_WHAT THIS TASK INVOLVES:_ Using the data that follows, return exactly the lines from the one that contains "my house, I" through the one that contains "experiment' as possible", ends included.

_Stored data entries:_
*****

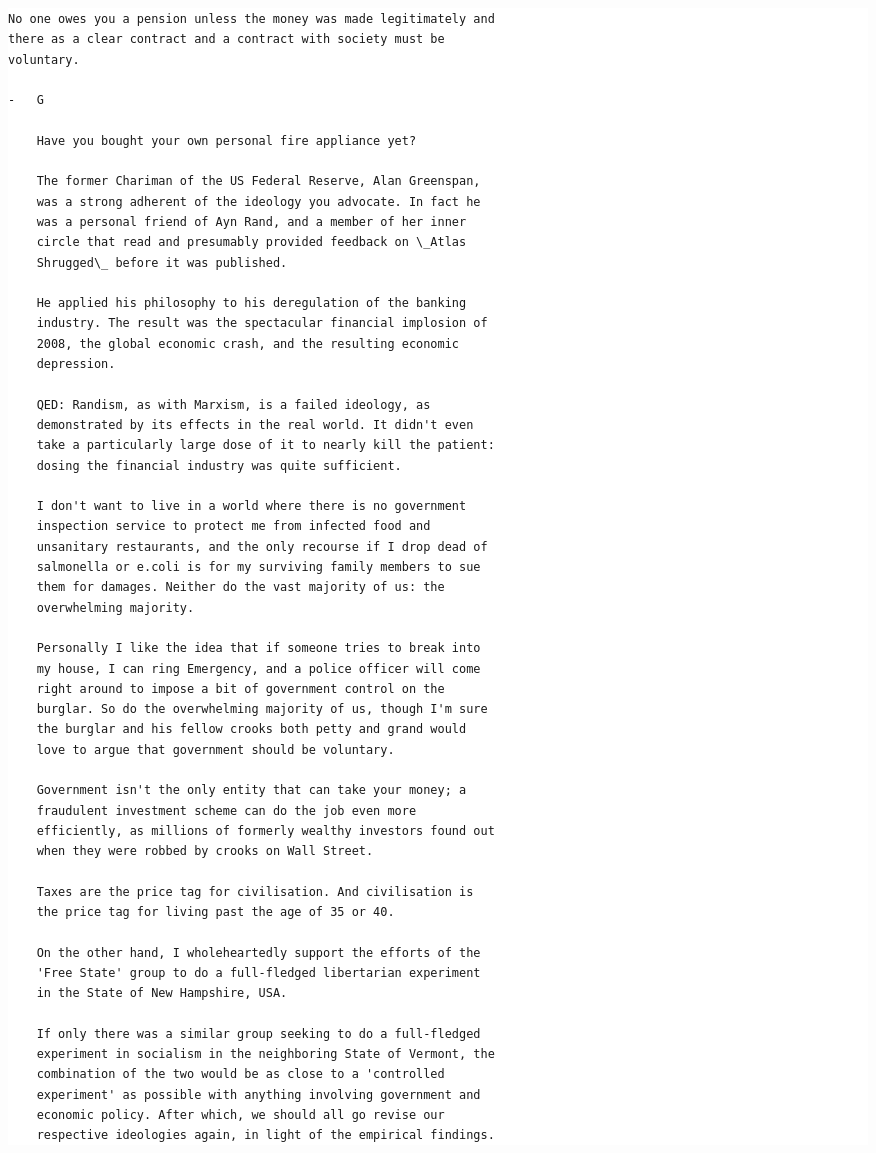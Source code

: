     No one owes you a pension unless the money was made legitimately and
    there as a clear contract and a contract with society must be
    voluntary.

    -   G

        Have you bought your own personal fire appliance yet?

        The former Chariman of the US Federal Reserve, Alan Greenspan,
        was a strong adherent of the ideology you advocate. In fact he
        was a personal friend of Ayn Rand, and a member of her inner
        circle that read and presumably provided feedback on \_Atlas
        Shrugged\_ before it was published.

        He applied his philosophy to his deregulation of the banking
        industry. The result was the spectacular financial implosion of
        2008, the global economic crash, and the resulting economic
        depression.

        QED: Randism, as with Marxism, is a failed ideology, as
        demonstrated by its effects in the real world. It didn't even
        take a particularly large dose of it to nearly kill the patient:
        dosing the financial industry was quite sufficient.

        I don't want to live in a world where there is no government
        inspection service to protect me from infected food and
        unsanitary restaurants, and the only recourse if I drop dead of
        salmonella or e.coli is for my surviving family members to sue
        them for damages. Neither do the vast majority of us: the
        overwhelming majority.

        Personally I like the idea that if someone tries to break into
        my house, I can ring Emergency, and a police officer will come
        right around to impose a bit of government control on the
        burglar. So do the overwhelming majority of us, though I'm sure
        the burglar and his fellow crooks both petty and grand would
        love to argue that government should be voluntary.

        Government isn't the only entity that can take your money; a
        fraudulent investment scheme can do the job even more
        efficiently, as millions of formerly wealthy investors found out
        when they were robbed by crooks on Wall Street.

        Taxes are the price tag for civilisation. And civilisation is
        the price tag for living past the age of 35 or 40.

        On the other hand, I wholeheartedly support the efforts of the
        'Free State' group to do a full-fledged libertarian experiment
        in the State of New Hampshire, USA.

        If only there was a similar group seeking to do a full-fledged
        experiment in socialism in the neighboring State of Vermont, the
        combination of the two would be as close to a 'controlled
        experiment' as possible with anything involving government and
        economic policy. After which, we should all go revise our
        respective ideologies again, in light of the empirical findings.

*****

_RESULT OF THIS EXERCISE:_
        my house, I can ring Emergency, and a police officer will come
        right around to impose a bit of government control on the
        burglar. So do the overwhelming majority of us, though I'm sure
        the burglar and his fellow crooks both petty and grand would
        love to argue that government should be voluntary.

        Government isn't the only entity that can take your money; a
        fraudulent investment scheme can do the job even more
        efficiently, as millions of formerly wealthy investors found out
        when they were robbed by crooks on Wall Street.

        Taxes are the price tag for civilisation. And civilisation is
        the price tag for living past the age of 35 or 40.

        On the other hand, I wholeheartedly support the efforts of the
        'Free State' group to do a full-fledged libertarian experiment
        in the State of New Hampshire, USA.

        If only there was a similar group seeking to do a full-fledged
        experiment in socialism in the neighboring State of Vermont, the
        combination of the two would be as close to a 'controlled
        experiment' as possible with anything involving government and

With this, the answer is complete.